東海工場は、瀬戸物、珪砂の生産地で知られる瀬戸市に立地。春日井市、小牧市に近く、物流面の利便性に優れる他、県内に配備する各務原工場、犬山工場とのアクセスにも配慮した。敷地面積は約4万9,000㎡、建屋面積は約2,400㎡。森林に囲まれた同地に、事務所棟、製造棟(2階建て)、調色棟、倉庫(溶剤倉庫、一般倉庫)、出荷所を設置。溶剤系塗料の基幹工場となる。生産能力は年3,000トン。

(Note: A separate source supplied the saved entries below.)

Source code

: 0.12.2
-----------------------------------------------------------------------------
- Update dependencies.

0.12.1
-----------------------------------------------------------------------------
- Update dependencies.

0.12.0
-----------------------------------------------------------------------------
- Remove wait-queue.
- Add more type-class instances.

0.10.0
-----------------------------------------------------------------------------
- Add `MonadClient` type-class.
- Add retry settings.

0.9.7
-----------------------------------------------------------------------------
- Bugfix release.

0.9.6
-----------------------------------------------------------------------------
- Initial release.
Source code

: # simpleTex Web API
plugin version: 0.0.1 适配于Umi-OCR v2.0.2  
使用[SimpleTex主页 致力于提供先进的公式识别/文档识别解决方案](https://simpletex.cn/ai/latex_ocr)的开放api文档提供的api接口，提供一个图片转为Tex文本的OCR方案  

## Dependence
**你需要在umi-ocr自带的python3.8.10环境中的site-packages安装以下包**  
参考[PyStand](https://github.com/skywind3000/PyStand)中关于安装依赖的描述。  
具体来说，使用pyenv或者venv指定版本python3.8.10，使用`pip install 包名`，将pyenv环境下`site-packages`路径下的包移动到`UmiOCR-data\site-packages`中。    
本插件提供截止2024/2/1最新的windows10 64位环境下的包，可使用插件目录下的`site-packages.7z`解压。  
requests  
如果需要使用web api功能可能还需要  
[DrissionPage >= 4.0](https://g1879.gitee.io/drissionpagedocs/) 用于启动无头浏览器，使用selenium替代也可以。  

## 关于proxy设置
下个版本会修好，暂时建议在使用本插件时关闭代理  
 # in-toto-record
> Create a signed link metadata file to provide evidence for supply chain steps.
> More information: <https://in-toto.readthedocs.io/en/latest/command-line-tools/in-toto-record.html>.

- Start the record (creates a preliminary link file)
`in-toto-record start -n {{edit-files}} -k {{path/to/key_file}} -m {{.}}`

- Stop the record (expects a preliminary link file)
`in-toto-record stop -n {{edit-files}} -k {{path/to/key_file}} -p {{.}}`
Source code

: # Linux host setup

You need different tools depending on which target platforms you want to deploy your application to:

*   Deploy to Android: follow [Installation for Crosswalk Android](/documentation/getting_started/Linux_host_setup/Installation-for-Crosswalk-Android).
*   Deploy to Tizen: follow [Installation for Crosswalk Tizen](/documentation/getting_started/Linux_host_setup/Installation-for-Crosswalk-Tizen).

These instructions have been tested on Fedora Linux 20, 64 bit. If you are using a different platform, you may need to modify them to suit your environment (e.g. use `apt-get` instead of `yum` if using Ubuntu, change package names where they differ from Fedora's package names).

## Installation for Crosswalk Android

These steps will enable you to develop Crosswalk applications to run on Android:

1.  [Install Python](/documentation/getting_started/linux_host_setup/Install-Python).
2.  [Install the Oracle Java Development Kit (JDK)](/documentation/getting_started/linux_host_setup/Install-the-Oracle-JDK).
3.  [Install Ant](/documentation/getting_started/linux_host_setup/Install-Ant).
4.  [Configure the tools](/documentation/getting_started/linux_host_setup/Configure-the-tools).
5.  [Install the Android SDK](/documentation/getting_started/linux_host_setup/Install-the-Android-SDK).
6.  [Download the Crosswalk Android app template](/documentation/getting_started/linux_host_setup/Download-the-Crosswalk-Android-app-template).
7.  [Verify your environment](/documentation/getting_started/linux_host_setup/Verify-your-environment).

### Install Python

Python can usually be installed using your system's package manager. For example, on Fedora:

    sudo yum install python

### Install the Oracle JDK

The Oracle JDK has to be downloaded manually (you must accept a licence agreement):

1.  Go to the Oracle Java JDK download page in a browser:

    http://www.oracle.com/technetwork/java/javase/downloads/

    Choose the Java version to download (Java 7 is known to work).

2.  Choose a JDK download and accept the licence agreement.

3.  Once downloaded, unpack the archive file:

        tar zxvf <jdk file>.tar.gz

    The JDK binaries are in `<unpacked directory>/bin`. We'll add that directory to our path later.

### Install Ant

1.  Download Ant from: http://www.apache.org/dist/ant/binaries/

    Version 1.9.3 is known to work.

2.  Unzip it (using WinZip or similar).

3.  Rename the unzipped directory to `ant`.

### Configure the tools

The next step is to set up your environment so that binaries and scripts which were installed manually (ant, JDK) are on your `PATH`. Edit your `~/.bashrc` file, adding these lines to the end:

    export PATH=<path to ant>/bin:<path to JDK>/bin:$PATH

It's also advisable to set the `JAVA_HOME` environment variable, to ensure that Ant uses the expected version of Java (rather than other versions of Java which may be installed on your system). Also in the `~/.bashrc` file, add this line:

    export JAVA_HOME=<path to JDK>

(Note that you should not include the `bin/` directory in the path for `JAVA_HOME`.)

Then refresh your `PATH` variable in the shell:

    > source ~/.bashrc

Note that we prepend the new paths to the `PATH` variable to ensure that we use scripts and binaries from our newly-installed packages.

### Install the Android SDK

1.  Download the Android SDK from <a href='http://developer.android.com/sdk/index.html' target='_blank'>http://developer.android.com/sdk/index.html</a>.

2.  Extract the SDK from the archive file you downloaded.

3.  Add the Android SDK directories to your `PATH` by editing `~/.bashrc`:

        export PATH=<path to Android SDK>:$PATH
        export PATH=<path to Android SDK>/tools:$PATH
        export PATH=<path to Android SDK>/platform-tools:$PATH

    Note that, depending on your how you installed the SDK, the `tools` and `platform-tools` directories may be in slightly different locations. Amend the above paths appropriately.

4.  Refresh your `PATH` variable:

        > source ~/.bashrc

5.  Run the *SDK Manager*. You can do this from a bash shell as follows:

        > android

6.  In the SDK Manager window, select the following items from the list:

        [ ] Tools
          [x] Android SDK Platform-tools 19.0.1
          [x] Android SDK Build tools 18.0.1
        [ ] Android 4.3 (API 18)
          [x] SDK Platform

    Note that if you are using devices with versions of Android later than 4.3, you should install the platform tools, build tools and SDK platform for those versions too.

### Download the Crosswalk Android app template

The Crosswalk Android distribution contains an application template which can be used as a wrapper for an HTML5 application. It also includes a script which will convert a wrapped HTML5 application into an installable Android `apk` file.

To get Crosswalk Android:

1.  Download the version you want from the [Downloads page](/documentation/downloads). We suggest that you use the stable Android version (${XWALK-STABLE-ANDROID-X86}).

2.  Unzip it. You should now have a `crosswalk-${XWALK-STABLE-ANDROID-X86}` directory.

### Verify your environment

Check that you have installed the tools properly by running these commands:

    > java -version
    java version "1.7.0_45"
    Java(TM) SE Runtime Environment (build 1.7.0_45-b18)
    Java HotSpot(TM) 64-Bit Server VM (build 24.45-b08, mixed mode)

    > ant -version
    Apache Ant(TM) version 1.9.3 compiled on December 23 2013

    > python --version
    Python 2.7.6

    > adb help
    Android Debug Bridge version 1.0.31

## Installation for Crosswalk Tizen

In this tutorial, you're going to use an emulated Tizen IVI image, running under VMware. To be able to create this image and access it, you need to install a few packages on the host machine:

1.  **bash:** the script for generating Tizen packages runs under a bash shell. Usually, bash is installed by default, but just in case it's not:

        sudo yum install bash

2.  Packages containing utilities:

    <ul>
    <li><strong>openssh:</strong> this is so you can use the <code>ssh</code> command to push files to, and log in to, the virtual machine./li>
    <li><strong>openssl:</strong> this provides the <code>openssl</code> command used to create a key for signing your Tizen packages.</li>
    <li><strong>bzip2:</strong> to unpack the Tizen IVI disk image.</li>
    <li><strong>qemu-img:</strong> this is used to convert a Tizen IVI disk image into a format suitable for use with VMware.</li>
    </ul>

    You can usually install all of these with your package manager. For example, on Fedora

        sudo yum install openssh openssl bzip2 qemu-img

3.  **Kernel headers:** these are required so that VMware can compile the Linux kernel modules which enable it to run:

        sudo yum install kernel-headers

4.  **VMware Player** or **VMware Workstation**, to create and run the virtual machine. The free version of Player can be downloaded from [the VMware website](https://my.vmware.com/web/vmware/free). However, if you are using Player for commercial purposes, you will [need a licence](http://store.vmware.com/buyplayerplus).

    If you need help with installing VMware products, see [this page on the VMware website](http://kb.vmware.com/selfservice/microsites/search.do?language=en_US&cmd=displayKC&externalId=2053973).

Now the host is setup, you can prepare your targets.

工場内は、随所に最新鋭の設備を導入した。前練り工程を行うタンクは、ロードセルにより計量しながら正確な原材料投入を実現。ミルは、配管を経由するボールミルと、前練り・混合を1工程で行えるバスケットミルを設置。少量多品種対応にも備えた。また「量が少なくなることはない」と0~+40gの精度を誇る自動充填機など、コンパクトながら機能的な工場となっている。

その他、ミネラルターペンと洗浄シンナーを一時保管する屋外貯蔵タンクには、必要箇所に必要量を放出できるシステムを採用した他、全建屋の避雷針を地中式とし安全性も配慮した。

操業は準備が整い次第、生産を始め、生産品目を拡大していく計画。基本的にはベース塗料と硬化剤を含めたクリヤー系を生産し、調色は各工場で展開していく意向。既存工場との全体最適を図ることで、生産効率の向上につなげていく考えだ。